By Candace Jackson
As Americans cram into ever-tighter urban living arrangements, a question has emerged: Isn’t there some better way to furnish a tiny apartment?
Yes. The answer, of course, is robots.
Inside a model studio apartment at the Eugene, an 844-unit building on Manhattan’s West Side, sits a blocky, Swiss Army-knife-like unit that looks a little like two-sided armoire with lots of compartments. It’s called Ori. Ori runs on a track and can be activated by voice command (“Alexa, have Ori make my bed!”) or by the touch of a square black button or a smartphone app. The furniture glides in and out of the living space. In a marketing video, jaunty indie pop plays in the background as a desk retracts into the Ori to create enough space for a woman to unfurl a yoga mat. Later, a man lies on a couch as a table with a glass of white wine moves to his meet his hand.
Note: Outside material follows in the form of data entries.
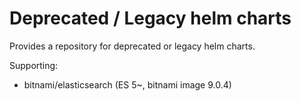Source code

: # Deprecated / Legacy helm charts

Provides a repository for deprecated or legacy helm charts.

Supporting:
 - bitnami/elasticsearch (ES 5~, bitnami image 9.0.4)
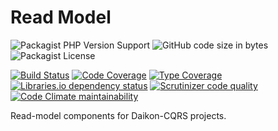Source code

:# Read Model

![Packagist PHP Version Support](https://img.shields.io/packagist/php-v/daikon/read-model)
![GitHub code size in bytes](https://img.shields.io/github/languages/code-size/daikon-cqrs/read-model)
![Packagist License](https://img.shields.io/packagist/l/daikon/read-model)

[![Build Status](https://travis-ci.com/daikon-cqrs/read-model.svg?branch=master)](https://travis-ci.com/daikon-cqrs/read-model)
[![Code Coverage](https://scrutinizer-ci.com/g/daikon-cqrs/read-model/badges/coverage.png?b=master)](https://scrutinizer-ci.com/g/daikon-cqrs/read-model/?branch=master)
[![Type Coverage](https://shepherd.dev/github/daikon-cqrs/read-model/coverage.svg)](https://shepherd.dev/github/daikon-cqrs/read-model)
[![Libraries.io dependency status](https://img.shields.io/librariesio/github/daikon-cqrs/read-model)](https://libraries.io/github/daikon-cqrs/read-model)
[![Scrutinizer code quality](https://img.shields.io/scrutinizer/quality/g/daikon-cqrs/read-model/master)](https://scrutinizer-ci.com/g/daikon-cqrs/read-model/?branch=master)
[![Code Climate maintainability](https://img.shields.io/codeclimate/maintainability/daikon-cqrs/read-model)](https://codeclimate.com/github/daikon-cqrs/read-model/maintainability)

Read-model components for Daikon-CQRS projects.

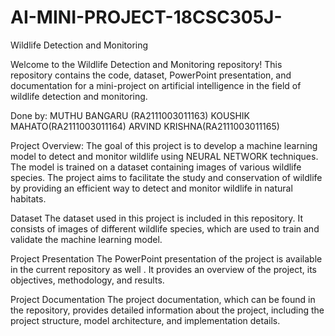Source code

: # AI-MINI-PROJECT-18CSC305J-
Wildlife Detection and Monitoring

Welcome to the Wildlife Detection and Monitoring repository! This repository contains the code, dataset, PowerPoint presentation, and documentation for a mini-project on artificial intelligence in the field of wildlife detection and monitoring.

Done by:
MUTHU BANGARU (RA2111003011163)
KOUSHIK MAHATO(RA2111003011164)
ARVIND KRISHNA(RA2111003011165)

Project Overview:
The goal of this project is to develop a machine learning model to detect and monitor wildlife using NEURAL NETWORK techniques. The model is trained on a dataset containing images of various wildlife species. The project aims to facilitate the study and conservation of wildlife by providing an efficient way to detect and monitor wildlife in natural habitats.

Dataset
The dataset used in this project is included in this repository. It consists of images of different wildlife species, which are used to train and validate the machine learning model.

Project Presentation
The PowerPoint presentation of the project is available in the current repository as well . It provides an overview of the project, its objectives, methodology, and results.

Project Documentation
The project documentation, which can be found in the repository, provides detailed information about the project, including the project structure, model architecture, and implementation details.
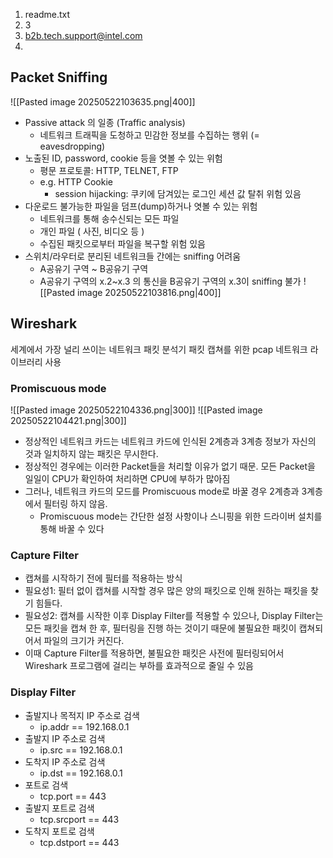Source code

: 1. readme.txt
2. 3
3. b2b.tech.support@intel.com
4. 
## Packet Sniffing
![[Pasted image 20250522103635.png|400]]
- Passive attack 의 일종 (Traffic analysis)
	- 네트워크 트래픽을 도청하고 민감한 정보를 수집하는 행위 (= eavesdropping)
- 노출된 ID, password, cookie 등을 엿볼 수 있는 위험
	- 평문 프로토콜: HTTP, TELNET, FTP
	- e.g. HTTP Cookie
 		- session hijacking: 쿠키에 담겨있는 로그인 세션 값 탈취 위험 있음
- 다운로드 불가능한 파일을 덤프(dump)하거나 엿볼 수 있는 위험
	- 네트워크를 통해 송수신되는 모든 파일
	- 개인 파일 ( 사진, 비디오 등 )
	- 수집된 패킷으로부터 파일을 복구할 위험 있음
- 스위치/라우터로 분리된 네트워크들 간에는 sniffing 어려움
	- A공유기 구역 ~ B공유기 구역
	- A공유기 구역의 x.2~x.3 의 통신을 B공유기 구역의 x.3이 sniffing 불가
![[Pasted image 20250522103816.png|400]]

## Wireshark
세계에서 가장 널리 쓰이는 네트워크 패킷 분석기
패킷 캡쳐를 위한 pcap 네트워크 라이브러리 사용
### Promiscuous mode
![[Pasted image 20250522104336.png|300]]
![[Pasted image 20250522104421.png|300]]
- 정상적인 네트워크 카드는 네트워크 카드에 인식된 2계층과 3계층 정보가 자신의 것과 일치하지 않는 패킷은 무시한다. 
- 정상적인 경우에는 이러한 Packet들을 처리할 이유가 없기 때문. 모든 Packet을 일일이 CPU가 확인하여 처리하면 CPU에 부하가 많아짐
- 그러나, 네트워크 카드의 모드를 Promiscuous mode로 바꿀 경우 2계층과 3계층에서 필터링 하지 않음. 
	- Promiscuous mode는 간단한 설정 사항이나 스니핑을 위한 드라이버 설치를 통해 바꿀 수 있다
### Capture Filter
- 캡쳐를 시작하기 전에 필터를 적용하는 방식
- 필요성1: 필터 없이 캡쳐를 시작할 경우 많은 양의 패킷으로 인해 원하는 패킷을 찾기 힘들다.
- 필요성2: 캡쳐를 시작한 이후 Display Filter를 적용할 수 있으나, Display Filter는 모든 패킷을 캡쳐 한 후, 필터링을 진행 하는 것이기 때문에 불필요한 패킷이 캡쳐되어서 파일의 크기가 커진다.
- 이때 Capture Filter를 적용하면, 불필요한 패킷은 사전에 필터링되어서 Wireshark 프로그램에 걸리는 부하를 효과적으로 줄일 수 있음
### Display Filter
- 출발지나 목적지 IP 주소로 검색 
	- ip.addr == 192.168.0.1 
- 출발지 IP 주소로 검색 
	- ip.src == 192.168.0.1 
- 도착지 IP 주소로 검색 
	- ip.dst == 192.168.0.1 
- 포트로 검색 
	- tcp.port == 443 
- 출발지 포트로 검색 
	- tcp.srcport == 443 
- 도착지 포트로 검색 
	- tcp.dstport == 443
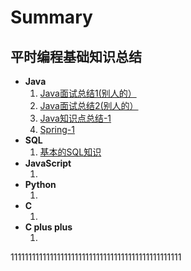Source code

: # Summary #
## 平时编程基础知识总结 ##
<ul>
<li>
<b>Java</b>	<ol>
				<li><a href="https://github.com/nice01qc/Summary/blob/master/Java/java%E7%9F%A5%E8%AF%86%E7%82%B9-1.md">Java面试总结1(别人的）</a></li>
    			<li><a href="https://github.com/nice01qc/Summary/blob/master/Java/Java%E9%9D%A2%E8%AF%952(%E5%88%AB%E4%BA%BA%E7%9A%84).md">Java面试总结2(别人的）</a></li>
    			<li><a href="https://github.com/nice01qc/Summary/blob/master/Java/java%E7%9F%A5%E8%AF%86%E7%82%B9-1.md">Java知识点总结-1</a></li>
				<li><a href="https://github.com/nice01qc/Summary/blob/master/Java/spring-1.md">Spring-1</a></li>
			</ol>
</li>



<li>
<b>SQL</b>	<ol>
				<li><a href="https://github.com/nice01qc/Summary/blob/master/SQL/mysqlexcercise.sql">基本的SQL知识</a></li>
			</ol>
</li>



<li>
<b>JavaScript</b>	<ol>
						<li></li>
					</ol>
</li>



<li>
<b>Python</b>	<ol>
					<li></li>
				</ol>
</li>



<li>
<b>C</b>	<ol>
				<li></li>
			</ol>
</li>



<li>
<b>C plus plus</b>	<ol>
						<li></li>
					</ol>
</li>
</ul>



111111111111111111111111111111111111111111111111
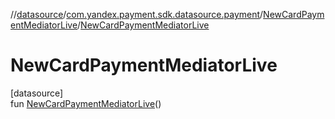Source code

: //[datasource](../../../index.md)/[com.yandex.payment.sdk.datasource.payment](../index.md)/[NewCardPaymentMediatorLive](index.md)/[NewCardPaymentMediatorLive](-new-card-payment-mediator-live.md)

# NewCardPaymentMediatorLive

[datasource]\
fun [NewCardPaymentMediatorLive](-new-card-payment-mediator-live.md)()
“Our units are getting smaller and smaller,” said Maria Masi, the senior vice president of development for Brookfield Properties, the New York-based developer that owns the Eugene. Robotic furniture, she said, could help renters stay in their studios for longer. It could also, for instance, justify charging higher rents for no-bedroom units that live more like one-bedrooms. “You use your space differently throughout the day,” she said. “You effectively don’t need a separate bedroom anymore.”
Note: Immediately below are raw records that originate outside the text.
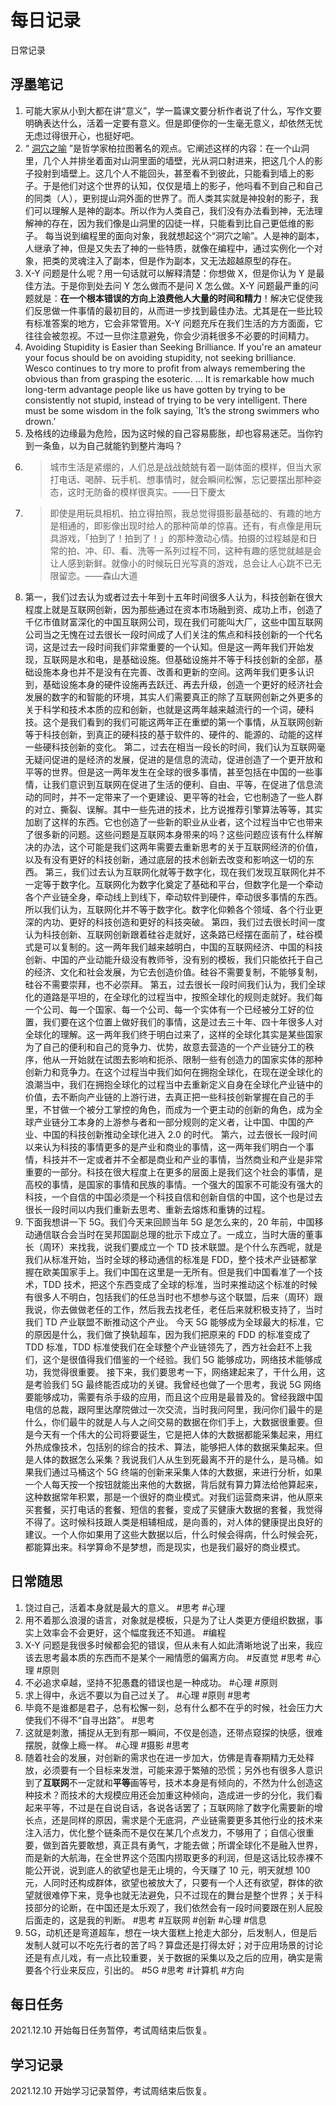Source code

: # 每日记录
日常记录

## 浮墨笔记

1.  可能大家从小到大都在讲“意义”，学一篇课文要分析作者说了什么，写作文要明确表达什么，活着一定要有意义。但是即便你的一生毫无意义，却依然无忧无虑过得很开心，也挺好吧。
2.  “ [洞穴之喻](https://feizhaojun.com/?p=3309) ”是哲学家柏拉图著名的观点。它阐述这样的内容：在一个山洞里，几个人并排坐着面对山洞里面的墙壁，光从洞口射进来，把这几个人的影子投射到墙壁上。这几个人不能回头，甚至看不到彼此，只能看到墙上的影子。于是他们对这个世界的认知，仅仅是墙上的影子，他吗看不到自己和自己的同类（人），更别提山洞外面的世界了。而人类其实就是神投射的影子，我们可以理解人是神的副本。所以作为人类自己，我们没有办法看到神，无法理解神的存在，因为我们像是山洞里的囚徒一样，只能看到比自己更低维的影子。
每当说到编程里的面向对象，我就想起这个“洞穴之喻”。人是神的副本，人继承了神，但是又失去了神的一些特质，就像在编程中，通过实例化一个对象，把类的灵魂注入了副本，但是作为副本，又无法超越原型的存在。
3.  X-Y 问题是什么呢？用一句话就可以解释清楚：你想做 X，但是你认为 Y 是最佳方法。于是你到处去问 Y 怎么做而不是问 X 怎么做。X-Y 问题最严重的问题就是：**在一个根本错误的方向上浪费他人大量的时间和精力**！解决它促使我们反思做一件事情的最初目的，从而进一步找到最佳办法。尤其是在一些比较有标准答案的地方，它会非常管用。X-Y 问题充斥在我们生活的方方面面，它往往会被忽视。不过一旦你注意避免，你会少消耗很多不必要的时间精力。
4.  Avoiding Stupidity is Easier than Seeking Brilliance. If you're an amateur your focus should be on avoiding stupidity, not seeking brilliance. Wesco continues to try more to profit from always remembering the obvious than from grasping the esoteric. … It is remarkable how much long-term advantage people like us have gotten by trying to be consistently not stupid, instead of trying to be very intelligent. There must be some wisdom in the folk saying, `It’s the strong swimmers who drown.’
5.  及格线的边缘最为危险，因为这时候的自己容易膨胀，却也容易迷茫。当你钓到一条鱼，以为自己就能钓到整片海吗？
6.  > 城市生活是紧绷的，人们总是战战兢兢有着一副体面的模样，但当大家打电话、喝醉、玩手机、想事情时，就会瞬间松懈，忘记要摆出那种姿态，这时无防备的模样很真实。——日下慶太
7.  > 即使是用玩具相机、拍立得拍照，我总觉得摄影最基础的、有趣的地方是相通的，即影像出现时给人的那种简单的惊喜。还有，有点像是用玩具游戏，「拍到了！拍到了！」的那种激动心情。拍摄的过程越是和日常的拍、冲、印、看、洗等一系列过程不同，这种有趣的感觉就越是会让人感到新鲜。就像小的时候玩日光写真的游戏，总会让人心跳不已无限留恋。——森山大道
8.  第一，我们过去认为或者过去十年到十五年时间很多人认为，科技创新在很大程度上就是互联网创新，因为那些通过在资本市场融到资、成功上市，创造了千亿市值财富深化的中国互联网公司，现在我们可能叫大厂，这些中国互联网公司当之无愧在过去很长一段时间成了人们关注的焦点和科技创新的一个代名词，这是过去一段时间我们非常重要的一个认知。但是这一两年我们开始发现，互联网是水和电，是基础设施。但基础设施并不等于科技创新的全部，基础设施本身也并不是没有在完善、改善和更新的空间。这两年我们更多认识到，基础设施本身的硬件设施再去跃迁、再去升级，创造一个更好的经济社会发展的数字的和智能的环境，其实人们需要真正的除了互联网创新之外更多的关于科学和技术本质的应和创新，也就是这两年越来越流行的一个词，硬科技。这个是我们看到的我们可能这两年正在重塑的第一个事情，从互联网创新等于科技创新，到真正的硬科技的基于软件的、硬件的、能源的、动能的这样一些硬科技创新的变化。
第二，过去在相当一段长的时间，我们认为互联网毫无疑问促进的是经济的发展，促进的是信息的流动，促进创造了一个更开放和平等的世界。但是这一两年发生在全球的很多事情，甚至包括在中国的一些事情，让我们意识到互联网在促进了生活的便利、自由、平等，在促进了信息流动的同时，并不一定带来了一个更建设、更平等的社会，它也制造了一些人群的对立、撕裂、误解。其中一些先进的技术，比方说推荐引擎算法等等，其实加剧了这样的东西。它也创造了一些新的职业从业者，这个过程当中它也带来了很多新的问题。这些问题是互联网本身带来的吗？这些问题应该有什么样解决的办法，这个可能是我们这两年需要去重新思考的关于互联网经济的价值，以及有没有更好的科技创新，通过底层的技术创新去改变和影响这一切的东西。
第三，我们过去认为互联网化就等于数字化，现在我们发现互联网化并不一定等于数字化。互联网化为数字化奠定了基础和平台，但数字化是一个牵动各个产业链全身，牵动线上到线下，牵动软件到硬件，牵动很多事情的东西。所以我们认为，互联网化并不等于数字化。数字化仰赖各个领域、各个行业更深的内功、更好的科技创造和更好的科技突破。
第四，我们过去很长时间一度认为科技创新、互联网创新跟着硅谷走就好，这条路已经摆在面前了，硅谷模式是可以复制的。这一两年我们越来越明白，中国的互联网经济、中国的科技创新、中国的产业动能升级没有教师爷，没有别的模板，我们只能依托于自己的经济、文化和社会发展，为它去创造价值。硅谷不需要复制，不能够复制，硅谷不需要崇拜，也不必崇拜。
第五，过去很长一段时间我们认为，我们全球化的道路是平坦的，在全球化的过程当中，按照全球化的规则走就好。我们每一个公司、每一个国家、每一个公司、每一个实体有一个已经被分工好的位置，我们要在这个位置上做好我们的事情，这是过去三十年、四十年很多人对全球化的理解。这一两年我们终于明白过来了，这样的全球化其实是某些国家为了自己的便利和自己的竞争力、优势，故意去营造的一个产业链分工的秩序，他从一开始就在试图去影响和扼杀、限制一些有创造力的国家实体的那种创新力和竞争力。在这个过程当中我们如何在拥抱全球化，在现在逆全球化的浪潮当中，我们在拥抱全球化的过程当中去重新定义自身在全球化产业链中的价值，去不断向产业链的上游行进，去真正把一些科技创新掌握在自己的手里，不甘做一个被分工掌控的角色，而成为一个更主动的创新的角色，成为全球产业链分工本身的上游参与者和一部分规则的定义者，让中国、中国的产业、中国的科技创新推动全球化进入 2.0 的时代。
第六，过去很长一段时间以来认为科技的事情更多的是产业和商业的事情，这一两年我们明白一个事情，科技并不一定或者并不全都是商业和产业的事情，当然商业和产业是非常重要的一部分。科技在很大程度上在更多的层面上是我们这个社会的事情，是高校的事情，是国家的事情和民族的事情。一个强大的国家不可能没有强大的科技，一个自信的中国必须是一个科技自信和创新自信的中国，这个也是过去很长一段时间以内我们重新去思考、重新去熔炼和重铸的过程。
9.  下面我想讲一下 5G。我们今天来回顾当年 5G 是怎么来的，20 年前，中国移动通信联合会当时在吴邦国副总理的批示下成立了。一成立，当时大唐的董事长（周环）来找我，说我们要成立一个 TD 技术联盟。是个什么东西呢，就是我们从标准开始，当时全球的移动通信的标准是 FDD，整个技术产业链都掌握在欧美国家手上。我们中国在这里是一无所有。但是我们中国看准了一个技术，TDD 技术，把这个东西变成了全球的标准，当时来推动这个标准的时候有很多人不明白，包括我们的任总当时也不想参与这个联盟，后来（周环）跟我说，你去做做老任的工作，然后我去找老任，老任后来就积极支持了，当时我们 TD 产业联盟不断推动这个产业。
今天 5G 能够成为全球最大的标准，它的原因是什么，我们做了换轨超车，因为我们把原来的 FDD 的标准变成了 TDD 标准，TDD 标准使我们在全球整个产业链领先了，西方社会赶不上我们，这个是很值得我们借鉴的一个经验。我们 5G 能够成功，网络技术能够成功，我觉得很重要。
接下来，我们要思考一下，网络建起来了，干什么用，这是考验我们 5G 最终能否成功的关键。我曾经也做了一个思考，我说 5G 网络要能够成功，需要有杀手级的应用，而且这个应用是最普及的。曾经我跟中国电信的总裁，跟阿里达摩院做过一次交流，当时我问阿里，我问你们最牛的是什么，你们最牛的就是人与人之间交易的数据在你们手上，大数据很重要。但是今天有一个伟大的公司将要诞生，它是把人体的大数据都能采集起来，用红外热成像技术，包括别的综合的技术、算法，能够把人体的数据采集起来。但是人体的数据怎么采集？我说我们人从生到死最离不开的是什么，是马桶。如果我们通过马桶这个 5G 终端的创新来采集人体的大数据，来进行分析，如果一个人每天按一个按钮就能出来他的大数据，背后就有算力算法给他算起来，这种数据常年积累，那是一个很好的商业模式。对我们运营商来讲，他从原来买套餐，买打电话的套餐、短信的套餐，变成了买健康大数据的套餐，我觉得不得了。这时候科技跟人类是相辅相成，是向善的，对人体的健康提出良好的建议。一个人你如果用了这些大数据以后，什么时候会得病，什么时候会死，都能算出来。科学算命不是梦想，而是现实，也是我们最好的商业模式。

## 日常随思

1.  饶过自己，活着本身就是最大的意义。 #思考 #心理
2.  用不着那么浪漫的语言，对象就是模板，只是为了让人类更方便组织数据，事实上效率会不会更好，这个幅度我还不知道。 #编程
3.  X-Y 问题是我很多时候都会犯的错误，但从未有人如此清晰地说了出来，我应该去思考最本质的东西而不是某个一厢情愿的偏离方向。 #反直觉 #思考 #心理 #原则
4.  不必追求卓越，坚持不犯愚蠢的错误也是一种成功。 #心理 #原则
5.  求上得中，永远不要以为自己过关了。 #心理 #原则 #思考
6.  毕竟不是谁都是君子，总有松懈一刻，总有什么都不在乎的时候，社会压力大使我们不得不“自寻出路”。 #思考
7.  这就是刺激，捕捉从无到有那一瞬间，不仅是创造，还带点窥探的快感，很难摆脱，就像上瘾一样。 #心理 #摄影 #思考
8.  随着社会的发展，对创新的需求也在进一步加大，仿佛是青春期精力无处释放，必须要有一个目标来发泄，可能来源于繁殖的恐慌；另外也有很多人意识到了**互联网**不一定就和**平等**画等号，技术本身是有倾向的，不然为什么创造这种技术？而技术的大规模应用还会加重这种倾向，造成进一步的分化，我们看起来平等，不过是在自说自话，各说各话罢了；互联网除了数字化需要新的增长点，还是同样的原因，需求是个无底洞，产业链需要更多其他行业的技术来注入活力，优化整个链条而不是仅在某几个点发力，不够用了；自信心很重要，做到首先要敢想，真正具有勇气，才能去做；所谓全球化不是融入世界，而是新的大航海，在全世界这个范围内捞取更多的利润，但是这话比较赤裸不能公开说，说到底人的欲望也是无止境的，今天赚了 10 元，明天就想 100 元，人同时还构成群体，欲望也被放大了，只要有一个人还有欲望，群体的欲望就很难停下来，竞争也就无法避免，只不过现在的舞台是整个世界；关于科技部分的论断，在中国还是太乐观了，我们依然会有一段时间要跟在别人屁股后面走的，这是我的判断。 #思考 #互联网 #创新 #心理 #信息
9.  5G，动机还是弯道超车，想在一块大蛋糕上抢走大部分，后发制人，但是后发制人就可以不吃先行者的苦了吗？算盘还是打得太好；对于应用场景的讨论还是有点儿戏，有一点比较重要，关于数据的采集以及之后的应用，确实是需要各个行业来反应，引出的。 #5G #思考 #计算机 #方向

## 每日任务

2021.12.10 开始每日任务暂停，考试周结束后恢复。

## 学习记录

2021.12.10 开始学习记录暂停，考试周结束后恢复。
Sankarshan Murthy, a former Tesla and Apple Watch engineer, has a different idea: put everything on the ceiling. “Architects don’t even look at it as an opportunity to put any living experience there,” he said. “We can open that up.” His start-up, Bumblebee Spaces, makes a robotic “A.I. butler” furniture system that deploys down from overhead by tapping a control pad or by voice command.